Kerr Wesley, Acosta Sandra, Kwan Patrick, Worrell Gregory, Mikati Mohamad A
Department of Neurology, University of Pittsburgh Medical Center, Pittsburgh, PA, USA.
Department of Biomedical Engineering, University of Pittsburgh Medical Center, Pittsburgh, PA, USA.
Epilepsy Curr. 2024 Mar 31:15357597241238526. doi: 10.1177/15357597241238526.
Artificial intelligence, machine learning, and deep learning are increasingly being used in all medical fields including for epilepsy research and clinical care. Already there have been resultant cutting-edge applications in both the clinical and research arenas of epileptology. Because there is a need to disseminate knowledge about these approaches, how to use them, their advantages, and their potential limitations, the goal of the 2023 Merritt-Putnam Symposium and of this synopsis review of that symposium has been to present the background and state of the art and then to draw conclusions on current and future applications of these approaches through the following: (1) Initially provide an explanation of the fundamental principles of artificial intelligence, machine learning, and deep learning. These are presented in the first section of this review by Dr Wesley Kerr. (2) Provide insights into their cutting-edge applications in screening for medications in neural organoids, in general, and for epilepsy in particular. These are presented by Dr Sandra Acosta. (3) Provide insights into how artificial intelligence approaches can predict clinical response to medication treatments. These are presented by Dr Patrick Kwan. (4) Finally, provide insights into the expanding applications to the detection and analysis of EEG signals in intensive care, epilepsy monitoring unit, and intracranial monitoring situations, as presented below by Dr Gregory Worrell. The expectation is that, in the coming decade and beyond, the increasing use of the above approaches will transform epilepsy research and care and supplement, but not replace, the diligent work of epilepsy clinicians and researchers.

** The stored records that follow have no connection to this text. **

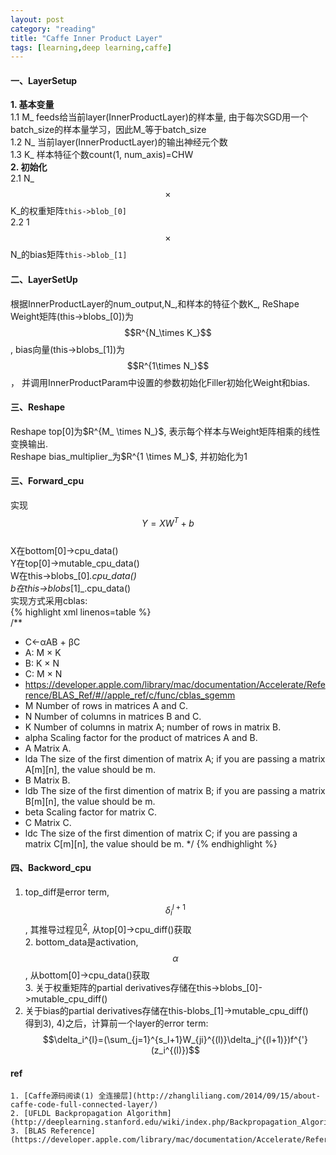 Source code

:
 ```yaml
---
layout: post
category: "reading"
title: "Caffe Inner Product Layer"
tags: [learning,deep learning,caffe]
---
```


#### 一、LayerSetup     
**1. 基本变量**        
1.1 M_ feeds给当前layer(InnerProductLayer)的样本量, 由于每次SGD用一个batch_size的样本量学习，因此M_等于batch_size    
1.2 N_ 当前layer(InnerProductLayer)的输出神经元个数    
1.3 K_ 样本特征个数count(1, num_axis)=CHW     
**2. 初始化**   
2.1 N_ $$\times$$ K_的权重矩阵`this->blob_[0]`     
2.2 1 $$\times$$ N_的bias矩阵`this->blob_[1]`      

#### 二、LayerSetUp     
根据InnerProductLayer的num_output,N_,和样本的特征个数K_, ReShape Weight矩阵(this->blobs_[0])为$$R^{N_\times K_}$$, bias向量(this->blobs_[1])为$$R^{1\times N_}$$， 并调用InnerProductParam中设置的参数初始化Filler初始化Weight和bias.    

#### 三、Reshape     
Reshape top[0]为$R^{M_ \times N_}$, 表示每个样本与Weight矩阵相乘的线性变换输出.     
Reshape bias_multiplier_为$R^{1 \times M_}$, 并初始化为1      

#### 三、Forward_cpu     
实现$$Y=XW^T+b$$    
X在bottom[0]->cpu_data()     
Y在top[0]->mutable_cpu_data()    
W在this->blobs_[0]_.cpu_data()    
b在this->blobs_[1]_.cpu_data()     
实现方式采用cblas:     
{% highlight xml linenos=table %}         
/**
 * C←αAB + βC
 * A: M × K
 * B: K × N
 * C: M × N
 * https://developer.apple.com/library/mac/documentation/Accelerate/Reference/BLAS_Ref/#//apple_ref/c/func/cblas_sgemm
 * M		Number of rows in matrices A and C.
 * N		Number of columns in matrices B and C.
 * K		Number of columns in matrix A; number of rows in matrix B.
 * alpha	Scaling factor for the product of matrices A and B.
 * A		Matrix A.
 * lda		The size of the first dimention of matrix A; if you are passing a matrix A[m][n], the value should be m.
 * B		Matrix B.
 * ldb		The size of the first dimention of matrix B; if you are passing a matrix B[m][n], the value should be m.
 * beta		Scaling factor for matrix C.
 * C		Matrix C.
 * ldc		The size of the first dimention of matrix C; if you are passing a matrix C[m][n], the value should be m.
 */
{% endhighlight %}      

#### 四、Backword_cpu   
1. top_diff是error term, $$\delta_i^{l+1}$$, 其推导过程见<sup>[2](http://ufldl.stanford.edu/wiki/index.php/%E5%8F%8D%E5%90%91%E4%BC%A0%E5%AF%BC%E7%AE%97%E6%B3%95)</sup>, 从top[0]->cpu_diff()获取    
	2. bottom_data是activation, $$\alpha$$, 从bottom[0]->cpu_data()获取     
	3. 关于权重矩阵的partial derivatives存储在this->blobs_[0]->mutable_cpu_diff()   
4. 关于bias的partial derivatives存储在this-blobs_[1]->mutable_cpu_diff()  
	得到3), 4)之后，计算前一个layer的error term:$$\delta_i^{l}=(\sum_{j=1}^{s_l+1}W_{ji}^{(l)}\delta_j^{(l+1)})f^{'}(z_i^{(l)})$$   


#### ref   
	1. [Caffe源码阅读(1) 全连接层](http://zhangliliang.com/2014/09/15/about-caffe-code-full-connected-layer/)
	2. [UFLDL Backpropagation Algorithm](http://deeplearning.stanford.edu/wiki/index.php/Backpropagation_Algorithm)    
	3. [BLAS Reference](https://developer.apple.com/library/mac/documentation/Accelerate/Reference/BLAS_Ref/index.html#//apple_ref/c/func/cblas_sgemm)
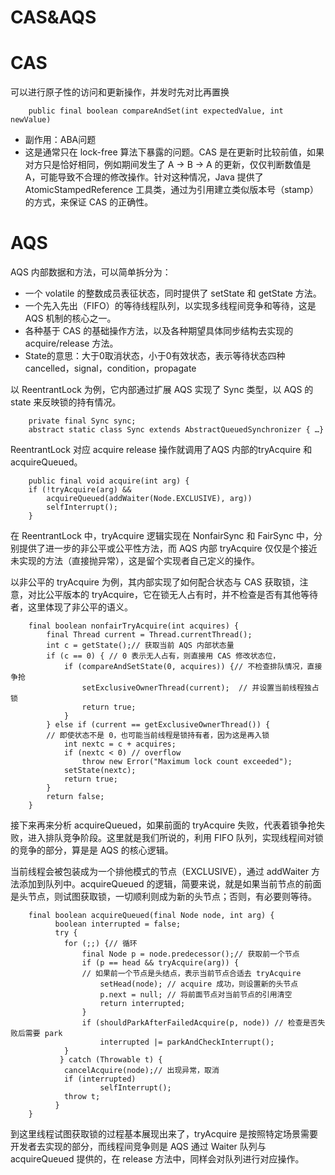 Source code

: CAS&AQS
===

# CAS
可以进行原子性的访问和更新操作，并发时先对比再置换

```
	public final boolean compareAndSet(int expectedValue, int newValue)

```

 * 副作用：ABA问题
 * 这是通常只在 lock-free 算法下暴露的问题。CAS 是在更新时比较前值，如果对方只是恰好相同，例如期间发生了 A -> B -> A 的更新，仅仅判断数值是 A，可能导致不合理的修改操作。针对这种情况，Java 提供了 AtomicStampedReference 工具类，通过为引用建立类似版本号（stamp）的方式，来保证 CAS 的正确性。


# AQS
AQS 内部数据和方法，可以简单拆分为：

 * 一个 volatile 的整数成员表征状态，同时提供了 setState 和 getState 方法。
 * 一个先入先出（FIFO）的等待线程队列，以实现多线程间竞争和等待，这是 AQS 机制的核心之一。
 * 各种基于 CAS 的基础操作方法，以及各种期望具体同步结构去实现的 acquire/release 方法。
 * State的意思：大于0取消状态，小于0有效状态，表示等待状态四种cancelled，signal，condition，propagate

以 ReentrantLock 为例，它内部通过扩展 AQS 实现了 Sync 类型，以 AQS 的 state 来反映锁的持有情况。

```
	private final Sync sync;
	abstract static class Sync extends AbstractQueuedSynchronizer { …}

```

ReentrantLock 对应 acquire release 操作就调用了AQS 内部的tryAcquire 和 acquireQueued。

```
	public final void acquire(int arg) {
    if (!tryAcquire(arg) &&
        acquireQueued(addWaiter(Node.EXCLUSIVE), arg))
        selfInterrupt();
	}

```

在 ReentrantLock 中，tryAcquire 逻辑实现在 NonfairSync 和 FairSync 中，分别提供了进一步的非公平或公平性方法，而 AQS 内部 tryAcquire 仅仅是个接近未实现的方法（直接抛异常），这是留个实现者自己定义的操作。


以非公平的 tryAcquire 为例，其内部实现了如何配合状态与 CAS 获取锁，注意，对比公平版本的 tryAcquire，它在锁无人占有时，并不检查是否有其他等待者，这里体现了非公平的语义。

```
	final boolean nonfairTryAcquire(int acquires) {
	    final Thread current = Thread.currentThread();
	    int c = getState();// 获取当前 AQS 内部状态量
	    if (c == 0) { // 0 表示无人占有，则直接用 CAS 修改状态位，
	    	if (compareAndSetState(0, acquires)) {// 不检查排队情况，直接争抢
	        	setExclusiveOwnerThread(current);  // 并设置当前线程独占锁
	        	return true;
	    	}
	    } else if (current == getExclusiveOwnerThread()) { 
	    // 即使状态不是 0，也可能当前线程是锁持有者，因为这是再入锁
	    	int nextc = c + acquires;
	    	if (nextc < 0) // overflow
	        	throw new Error("Maximum lock count exceeded");
	    	setState(nextc);
	    	return true;
		}
		return false;
	}

```
接下来再来分析 acquireQueued，如果前面的 tryAcquire 失败，代表着锁争抢失败，进入排队竞争阶段。这里就是我们所说的，利用 FIFO 队列，实现线程间对锁的竞争的部分，算是是 AQS 的核心逻辑。

当前线程会被包装成为一个排他模式的节点（EXCLUSIVE），通过 addWaiter 方法添加到队列中。acquireQueued 的逻辑，简要来说，就是如果当前节点的前面是头节点，则试图获取锁，一切顺利则成为新的头节点；否则，有必要则等待。

```
	final boolean acquireQueued(final Node node, int arg) {
	      boolean interrupted = false;
	      try {
	    	for (;;) {// 循环
	        	final Node p = node.predecessor();// 获取前一个节点
	        	if (p == head && tryAcquire(arg)) { 
	        	// 如果前一个节点是头结点，表示当前节点合适去 tryAcquire
	            	setHead(node); // acquire 成功，则设置新的头节点
	            	p.next = null; // 将前面节点对当前节点的引用清空
	            	return interrupted;
	        	}
	        	if (shouldParkAfterFailedAcquire(p, node)) // 检查是否失败后需要 park
	            	interrupted |= parkAndCheckInterrupt();
	    	}
	       } catch (Throwable t) {
	    	cancelAcquire(node);// 出现异常，取消
	    	if (interrupted)
	        	    selfInterrupt();
	    	throw t;
	      }
	}

```

到这里线程试图获取锁的过程基本展现出来了，tryAcquire 是按照特定场景需要开发者去实现的部分，而线程间竞争则是 AQS 通过 Waiter 队列与 acquireQueued 提供的，在 release 方法中，同样会对队列进行对应操作。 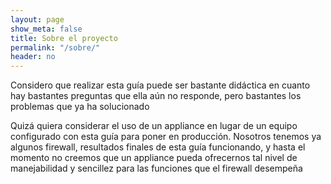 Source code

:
 ```yaml
---
layout: page
show_meta: false
title: Sobre el proyecto
permalink: "/sobre/"
header: no
---
```

Considero que realizar esta guía puede ser bastante didáctica en cuanto hay bastantes preguntas que ella aún no responde, pero bastantes los problemas que ya ha solucionado

Quizá quiera considerar el uso de un appliance en lugar de un equipo configurado con esta guía para poner en producción. Nosotros tenemos ya algunos firewall, resultados finales de esta guía funcionando, y hasta el momento no creemos que un appliance pueda ofrecernos tal nivel de manejabilidad y sencillez para las funciones que el firewall desempeña

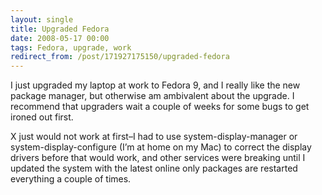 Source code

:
 ```yaml
---
layout: single
title: Upgraded Fedora
date: 2008-05-17 00:00
tags: Fedora, upgrade, work
redirect_from: /post/171927175150/upgraded-fedora
---
```

I just upgraded my laptop at work to Fedora 9, and I really like the new package manager, but otherwise am ambivalent about the upgrade. I recommend that upgraders wait a couple of weeks for some bugs to get ironed out first.

X just would not work at first&ndash;I had to use system-display-manager or system-display-configure (I&rsquo;m at home on my Mac) to correct the display drivers before that would work, and other services were breaking until I updated the system with the latest online only packages are restarted everything a couple of times.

人工智能、机器学习和深度学习在包括癫痫研究与临床护理在内的所有医学领域正得到越来越广泛的应用。在癫痫学的临床和研究领域已经出现了由此产生的前沿应用。由于有必要传播关于这些方法、其使用方式、优点及潜在局限性的知识,2023年梅里特 - 普特南研讨会以及本研讨会综述的目标是介绍背景和技术现状,然后通过以下方式就这些方法的当前和未来应用得出结论:(1)首先解释人工智能、机器学习和深度学习的基本原理。韦斯利·克尔博士在本综述的第一部分介绍了这些内容。(2)深入了解它们在一般神经类器官药物筛选,特别是癫痫药物筛选中的前沿应用。桑德拉·阿科斯塔博士介绍了这些内容。(3)深入了解人工智能方法如何预测药物治疗的临床反应。帕特里克·关博士介绍了这些内容。(4)最后,深入了解在重症监护、癫痫监测单元和颅内监测情况下脑电图信号检测与分析方面不断扩展的应用,如下由格雷戈里·沃雷尔博士介绍。预计在未来十年及以后,上述方法的更多使用将改变癫痫研究与护理,并补充但不会取代癫痫临床医生和研究人员的辛勤工作。